The Senate Committee on Homeland Security & Governmental Affairs held a hearing today concerning the Transportation Security Administration, in light of its recent issues regarding the agency. This comes as several reports, including one by the Government Accountability Office, have been released detailing major issues regarding problems within the TSA. Thess include, but are not limited to: major security lapses at airports (TSA officers had recently failed 67 out of 70 tests involving fake weapons), low morale among its 46,000 officers, and in the words of Rebecca Roering, the Assistant Federal Security Director for the DHS, a “culture of fear and distrust.”
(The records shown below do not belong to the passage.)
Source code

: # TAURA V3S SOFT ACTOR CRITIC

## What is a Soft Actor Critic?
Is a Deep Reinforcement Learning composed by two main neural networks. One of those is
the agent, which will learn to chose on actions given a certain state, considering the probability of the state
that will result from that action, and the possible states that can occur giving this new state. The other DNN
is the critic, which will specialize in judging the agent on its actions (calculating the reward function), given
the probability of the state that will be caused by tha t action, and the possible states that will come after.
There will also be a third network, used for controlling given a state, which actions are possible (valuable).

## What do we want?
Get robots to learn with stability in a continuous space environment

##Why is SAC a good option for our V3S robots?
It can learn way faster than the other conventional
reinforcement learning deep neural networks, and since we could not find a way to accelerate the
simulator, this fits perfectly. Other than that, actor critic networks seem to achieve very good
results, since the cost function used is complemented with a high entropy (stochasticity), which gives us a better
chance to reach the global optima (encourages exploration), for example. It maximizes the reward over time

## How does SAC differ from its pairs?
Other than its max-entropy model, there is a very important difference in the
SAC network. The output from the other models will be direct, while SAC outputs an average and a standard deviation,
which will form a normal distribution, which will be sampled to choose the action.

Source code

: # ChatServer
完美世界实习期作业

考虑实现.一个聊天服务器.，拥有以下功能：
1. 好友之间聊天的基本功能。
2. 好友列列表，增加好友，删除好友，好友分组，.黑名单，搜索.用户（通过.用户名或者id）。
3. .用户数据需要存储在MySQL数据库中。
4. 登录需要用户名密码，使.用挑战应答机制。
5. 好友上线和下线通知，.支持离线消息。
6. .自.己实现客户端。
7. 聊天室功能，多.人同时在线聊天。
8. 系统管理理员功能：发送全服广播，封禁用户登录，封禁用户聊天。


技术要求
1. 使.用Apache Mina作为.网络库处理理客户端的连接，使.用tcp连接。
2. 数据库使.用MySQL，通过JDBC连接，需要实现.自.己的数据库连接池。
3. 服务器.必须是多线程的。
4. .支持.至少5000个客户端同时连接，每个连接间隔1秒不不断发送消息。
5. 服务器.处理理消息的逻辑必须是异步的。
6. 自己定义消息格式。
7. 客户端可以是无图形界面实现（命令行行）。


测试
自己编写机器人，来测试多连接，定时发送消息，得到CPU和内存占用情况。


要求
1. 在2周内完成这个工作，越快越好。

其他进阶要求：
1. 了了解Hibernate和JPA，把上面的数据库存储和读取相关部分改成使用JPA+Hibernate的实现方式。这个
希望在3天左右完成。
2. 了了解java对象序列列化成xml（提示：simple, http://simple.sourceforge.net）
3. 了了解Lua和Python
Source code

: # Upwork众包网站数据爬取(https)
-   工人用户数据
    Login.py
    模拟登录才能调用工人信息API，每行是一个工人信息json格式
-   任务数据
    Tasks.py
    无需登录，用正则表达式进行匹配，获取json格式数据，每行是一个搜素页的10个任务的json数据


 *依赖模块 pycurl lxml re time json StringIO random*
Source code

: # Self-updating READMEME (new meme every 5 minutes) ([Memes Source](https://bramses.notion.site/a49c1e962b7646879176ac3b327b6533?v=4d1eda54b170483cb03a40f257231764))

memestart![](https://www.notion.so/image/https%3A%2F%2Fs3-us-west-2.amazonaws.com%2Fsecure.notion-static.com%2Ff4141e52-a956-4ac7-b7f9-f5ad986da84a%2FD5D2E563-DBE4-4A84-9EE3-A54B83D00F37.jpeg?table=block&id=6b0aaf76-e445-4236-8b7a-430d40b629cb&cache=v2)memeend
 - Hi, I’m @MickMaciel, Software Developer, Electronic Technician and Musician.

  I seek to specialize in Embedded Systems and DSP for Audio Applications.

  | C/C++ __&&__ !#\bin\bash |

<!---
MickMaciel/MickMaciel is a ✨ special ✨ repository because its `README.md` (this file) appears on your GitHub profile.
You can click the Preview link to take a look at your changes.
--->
“We believe there are vulnerabilities in TSA’s screening operations, caused by a combination of technology failures and human error,” Homeland Security Inspector General John Roth (who had recently exposed major vulnerabilities in the system) stated. “TSA cannot afford to miss a single, genuine threat without potentially catastrophic consequences.” This sentiment was supported by Majority Chairman Ron Johnson (R-WI), who noted “We need to approach the solution soberly and honestly.”
This also comes a day before the hearing intended to examine the nomination of Peter V. Neffenger, a Vice Admiral for the Coast Guard, to be an Assistant Secretary of Homeland Security who will oversee the TSA. Upon being questioned by the committee about hypothetical advice for the Adm. Neffenger, the witnesses offered various bits of advice. Robert MacLean, an Air Marshal whose termination for whistleblowing in 2006 was overturned by the Supreme Court several months ago, noted an serious issue with most of the Air Marshals: “Bored managers are looking for something to do... There's nothing going on.” Jennifer Grover, a director from the Government Accountability Office, hopes that with Neffenger’s confirmation, her organization and the TSA would be able to work together to work out the problems, noting the need to “manage against those risks.”
However, any other discussion was cut short by an evacuation of the Senate Dirksen Office Building. The threat was caused by a bomb threat that was phoned into Capitol Police.